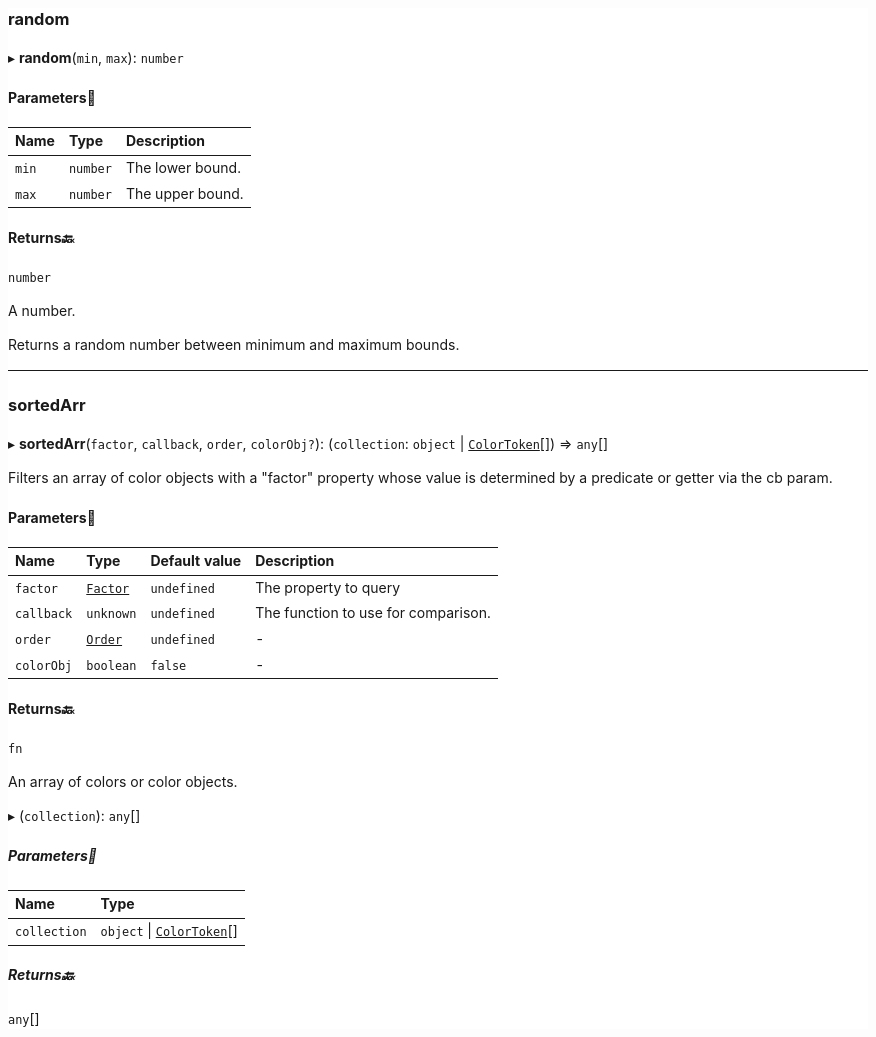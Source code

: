 ### random

▸ **random**(`min`, `max`): `number`

#### Parameters🧮

| Name | Type | Description |
| :------ | :------ | :------ |
| `min` | `number` | The lower bound. |
| `max` | `number` | The upper bound. |

#### Returns🔙

`number`

A number.



Returns a random number between minimum and maximum bounds.

___

### sortedArr

▸ **sortedArr**(`factor`, `callback`, `order`, `colorObj?`): (`collection`: `object` \| [`ColorToken`](types.md#colortoken)[]) => `any`[]

Filters an array of color objects with a "factor"  property whose value is determined by a predicate or getter via the cb param.

#### Parameters🧮

| Name | Type | Default value | Description |
| :------ | :------ | :------ | :------ |
| `factor` | [`Factor`](types.md#factor) | `undefined` | The property to query |
| `callback` | `unknown` | `undefined` | The function to use for comparison. |
| `order` | [`Order`](types.md#order) | `undefined` | - |
| `colorObj` | `boolean` | `false` | - |

#### Returns🔙

`fn`

An array of colors or color objects.

▸ (`collection`): `any`[]

##### Parameters🧮

| Name | Type |
| :------ | :------ |
| `collection` | `object` \| [`ColorToken`](types.md#colortoken)[] |

##### Returns🔙

`any`[]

■ YOUR OBJECTIVE ■
Look through the listing and return each line containing the word "factor".

■ EXPECTED OUTPUT ■
▸ **sortedArr**(`factor`, `callback`, `order`, `colorObj?`): (`collection`: `object` \| [`ColorToken`](types.md#colortoken)[]) => `any`[]
Filters an array of color objects with a "factor"  property whose value is determined by a predicate or getter via the cb param.
| `factor` | [`Factor`](types.md#factor) | `undefined` | The property to query |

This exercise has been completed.